At my parish we recently did an experiment that blew this argument out of the water. Last week we had about 60 kids from many surrounding parishes participate in our yearly Catholic Vacation Bible School program. Instead of singing a lot of insipid, Protestant-inspired songs, the music director decided to teach the kids to sing the Our Father in Latin. The majority of the kids (I'd say 80%) had never heard it before; I know this because we took a "show of hands" poll to see who had prior exposure to the Pater Noster - very, very few did.

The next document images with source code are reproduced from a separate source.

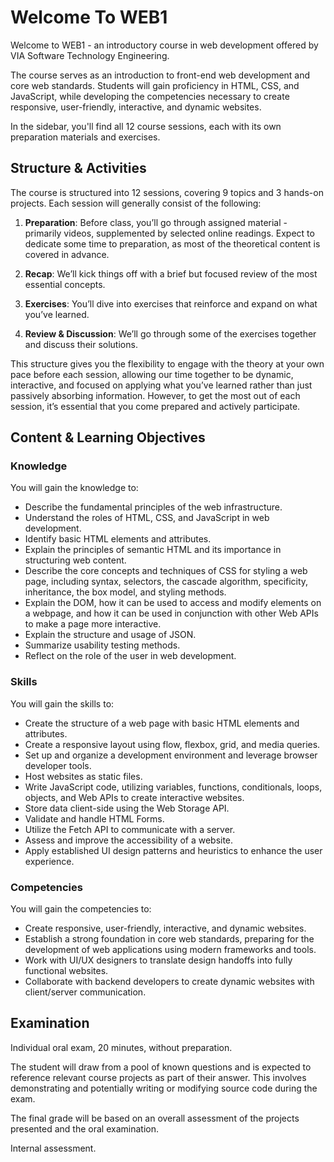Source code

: # Welcome To WEB1

Welcome to WEB1 - an introductory course in web development offered by VIA Software Technology Engineering.

The course serves as an introduction to front-end web development and core web standards. Students will gain proficiency in HTML, CSS, and JavaScript, while developing the competencies necessary to create responsive, user-friendly, interactive, and dynamic websites.

In the sidebar, you'll find all 12 course sessions, each with its own preparation materials and exercises.

## Structure & Activities

The course is structured into 12 sessions, covering 9 topics and 3 hands-on projects. Each session will generally consist of the following:

1. **Preparation**: Before class, you’ll go through assigned material - primarily videos, supplemented by selected online readings. Expect to dedicate some time to preparation, as most of the theoretical content is covered in advance.

2. **Recap**: We’ll kick things off with a brief but focused review of the most essential concepts.

3. **Exercises**: You’ll dive into exercises that reinforce and expand on what you’ve learned.

4. **Review & Discussion**: We’ll go through some of the exercises together and discuss their solutions.

This structure gives you the flexibility to engage with the theory at your own pace before each session, allowing our time together to be dynamic, interactive, and focused on applying what you’ve learned rather than just passively absorbing information. However, to get the most out of each session, it’s essential that you come prepared and actively participate.

## Content & Learning Objectives

### Knowledge

You will gain the knowledge to:

-   Describe the fundamental principles of the web infrastructure.
-   Understand the roles of HTML, CSS, and JavaScript in web development.
-   Identify basic HTML elements and attributes.
-   Explain the principles of semantic HTML and its importance in structuring web content.
-   Describe the core concepts and techniques of CSS for styling a web page, including syntax, selectors, the cascade algorithm, specificity, inheritance, the box model, and styling methods.
-   Explain the DOM, how it can be used to access and modify elements on a webpage, and how it can be used in conjunction with other Web APIs to make a page more interactive.
-   Explain the structure and usage of JSON.
-   Summarize usability testing methods.
-   Reflect on the role of the user in web development.

### Skills

You will gain the skills to:

-   Create the structure of a web page with basic HTML elements and attributes.
-   Create a responsive layout using flow, flexbox, grid, and media queries.
-   Set up and organize a development environment and leverage browser developer tools.
-   Host websites as static files.
-   Write JavaScript code, utilizing variables, functions, conditionals, loops, objects, and Web APIs to create interactive websites.
-   Store data client-side using the Web Storage API.
-   Validate and handle HTML Forms.
-   Utilize the Fetch API to communicate with a server.
-   Assess and improve the accessibility of a website.
-   Apply established UI design patterns and heuristics to enhance the user experience.

### Competencies

You will gain the competencies to:

-   Create responsive, user-friendly, interactive, and dynamic websites.
-   Establish a strong foundation in core web standards, preparing for the development of web applications using modern frameworks and tools.
-   Work with UI/UX designers to translate design handoffs into fully functional websites.
-   Collaborate with backend developers to create dynamic websites with client/server communication.

## Examination

Individual oral exam, 20 minutes, without preparation.

The student will draw from a pool of known questions and is expected to reference relevant course projects as part of their answer. This involves demonstrating and potentially writing or modifying source code during the exam.

The final grade will be based on an overall assessment of the projects presented and the oral examination.

Internal assessment.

The student guinea pigs were from grades 3 to 6 and spent 45 minutes with the music director each day (though perhaps only ten or fifteen minutes were devoted to the Our Father specifically). On day one they were introduced to the prayer, were taught why we use Latin, were taught the prayer in its entirety, worked on pronunciation and had an opportunity to listen to the director singing the melody. At the end of the class, they fuddled their way through it once, too.
On day two they practiced singing through the song themselves, working out bumps in the timing and tweaked the pronounciation a little more.

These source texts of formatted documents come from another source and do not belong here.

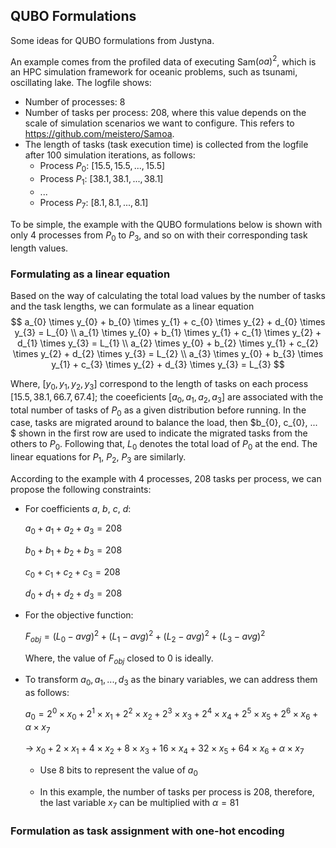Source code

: ## QUBO Formulations

Some ideas for QUBO formulations from Justyna.

An example comes from the profiled data of executing Sam$(oa)^{2}$, which is an HPC simulation framework for oceanic problems, such as tsunami, oscillating lake. The logfile shows:

* Number of processes: $8$
* Number of tasks per process: $208$, where this value depends on the scale of simulation scenarios we want to configure. This refers to https://github.com/meistero/Samoa.
* The length of tasks (task execution time) is collected from the logfile after 100 simulation iterations, as follows:
    + Process $P_{0}$: $[15.5, 15.5, ..., 15.5]$
    + Process $P_{1}$: $[38.1, 38.1, ..., 38.1]$
    + $...$
    + Process $P_{7}$: $[8.1, 8.1, ..., 8.1]$

To be simple, the example with the QUBO formulations below is shown with only $4$ processes from $P_{0}$ to $P_{3}$, and so on with their corresponding task length values.

### Formulating as a linear equation

Based on the way of calculating the total load values by the number of tasks and the task lengths, we can formulate as a linear equation
$$
    a_{0} \times y_{0} + b_{0} \times y_{1} + c_{0} \times y_{2} + d_{0} \times y_{3} = L_{0} \\
    a_{1} \times y_{0} + b_{1} \times y_{1} + c_{1} \times y_{2} + d_{1} \times y_{3} = L_{1} \\
    a_{2} \times y_{0} + b_{2} \times y_{1} + c_{2} \times y_{2} + d_{2} \times y_{3} = L_{2} \\
    a_{3} \times y_{0} + b_{3} \times y_{1} + c_{3} \times y_{2} + d_{3} \times y_{3} = L_{3}
$$

Where, $[y_{0}, y_{1}, y_{2}, y_{3}]$ correspond to the length of tasks on each process $[15.5, 38.1, 66.7, 67.4]$; the coeeficients $[a_{0}, a_{1}, a_{2}, a_{3}]$ are associated with the total number of tasks of $P_{0}$ as a given distribution before running. In the case, tasks are migrated around to balance the load, then $b_{0}, c_{0}, ... $ shown in the first row are used to indicate the migrated tasks from the others to $P_{0}$. Following that, $L_{0}$ denotes the total load of $P_{0}$ at the end. The linear equations for $P_{1}$, $P_{2}$, $P_{3}$ are similarly.

According to the example with $4$ processes, $208$ tasks per process, we can propose the following constraints:
* For coefficients $a$, $b$, $c$, $d$:
    
    $a_{0} + a_{1} + a_{2} + a_{3} = 208$

    $b_{0} + b_{1} + b_{2} + b_{3} = 208$

    $c_{0} + c_{1} + c_{2} + c_{3} = 208$

    $d_{0} + d_{1} + d_{2} + d_{3} = 208$

* For the objective function:

    $F_{obj} = (L_{0} - avg)^2 + (L_{1} - avg)^2 + (L_{2} - avg)^2 + (L_{3} - avg)^2$

    Where, the value of $F_{obj}$ closed to $0$ is ideally.

* To transform $a_{0}, a_{1}, ..., d_{3}$ as the binary variables, we can address them as follows:

    $a_{0} = 2^0 \times x_{0} + 2^1 \times x_{1} + 2^2 \times x_{2} + 2^3 \times x_{3} + 2^4 \times x_{4} + 2^5 \times x_{5} + 2^6 \times x_{6} + \alpha \times x_{7}$

    $\rightarrow$ $x_{0} + 2 \times x_{1} + 4 \times x_{2} + 8 \times x_{3} + 16 \times x_{4} + 32 \times x_{5} + 64 \times x_{6} + \alpha \times x_{7}$

    + Use 8 bits to represent the value of $a_{0}$

    + In this example, the number of tasks per process is 208, therefore, the last variable $x_7$ can be multiplied with $\alpha = 81$

### Formulation as task assignment with one-hot encoding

On the third day they were able to sing through the whole thing, guided by the Music Director, and sounded pretty good. By this time a good number of the phrases were committed to memory.
On day four they rehearsed the whole thing several times - I also reviewed it with them in class, explaining little points about the Latin and how it related to English words they already knew. On the evening of day four, they performed a concert for their parents and sung the entire Pater Noster, reading music off of provided sheets. Was it as perfect as it could have been? Not at all - it could always be better. But the success story here is that we took a group of 7 to 11 year olds who had by and large never heard the Our Father sung in Latin and in the span of four days taught it to them with enough proficiency so that they were able to perform it at a concert.

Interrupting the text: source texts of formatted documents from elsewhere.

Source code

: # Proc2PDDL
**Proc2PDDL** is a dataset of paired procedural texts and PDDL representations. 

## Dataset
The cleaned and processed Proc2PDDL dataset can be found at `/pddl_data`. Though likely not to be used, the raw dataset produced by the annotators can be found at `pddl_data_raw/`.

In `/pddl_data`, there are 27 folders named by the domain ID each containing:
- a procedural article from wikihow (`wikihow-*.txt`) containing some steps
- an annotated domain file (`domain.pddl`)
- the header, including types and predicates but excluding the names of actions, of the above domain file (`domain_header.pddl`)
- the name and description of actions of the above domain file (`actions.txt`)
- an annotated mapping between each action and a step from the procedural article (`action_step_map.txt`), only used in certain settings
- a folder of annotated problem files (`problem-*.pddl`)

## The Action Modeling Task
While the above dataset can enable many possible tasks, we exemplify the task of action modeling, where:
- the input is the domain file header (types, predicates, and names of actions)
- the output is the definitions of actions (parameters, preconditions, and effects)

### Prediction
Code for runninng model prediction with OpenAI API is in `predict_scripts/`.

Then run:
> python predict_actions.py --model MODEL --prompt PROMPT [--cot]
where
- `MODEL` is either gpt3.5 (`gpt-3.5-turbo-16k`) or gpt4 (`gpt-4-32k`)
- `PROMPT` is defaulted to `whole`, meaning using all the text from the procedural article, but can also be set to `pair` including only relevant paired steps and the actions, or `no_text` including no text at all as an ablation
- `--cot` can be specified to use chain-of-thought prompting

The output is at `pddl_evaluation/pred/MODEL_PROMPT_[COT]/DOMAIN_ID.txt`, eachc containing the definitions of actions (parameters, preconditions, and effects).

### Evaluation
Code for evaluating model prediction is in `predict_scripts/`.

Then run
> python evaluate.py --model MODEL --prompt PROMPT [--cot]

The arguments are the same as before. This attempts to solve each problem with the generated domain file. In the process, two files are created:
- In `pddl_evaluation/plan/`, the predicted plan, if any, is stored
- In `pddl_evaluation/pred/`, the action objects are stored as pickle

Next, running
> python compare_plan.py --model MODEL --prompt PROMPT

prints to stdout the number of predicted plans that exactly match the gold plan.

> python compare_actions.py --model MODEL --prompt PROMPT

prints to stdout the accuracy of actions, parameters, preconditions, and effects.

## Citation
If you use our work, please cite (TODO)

Our excellent Music Director hit it on the head when, in a little talk to the kids, she said, "You guys are amazing. A lot of adults think what you are doing is too hard, but it's not is it?" The kids laughed and jested at the idea that adults could not do what they themselves were doing with relative ease.
So, are adults too stupid to learn Latin? Are they too busy? Will it take too long to get them proficient? I'd say my Music Director invested maybe two or three hours total time with these kids on this particular song over four days and that was plenty good enough. Next time somebody tells you that a switch to Latin would be too laborious and time consuming, remember that a group of 3rd-6th graders did it in four days. It's really not that big a deal. The obstacles are ideological, not practical.
"From the mouths of babes and sucklings thou hast perfected praise" (Matt. 21:16).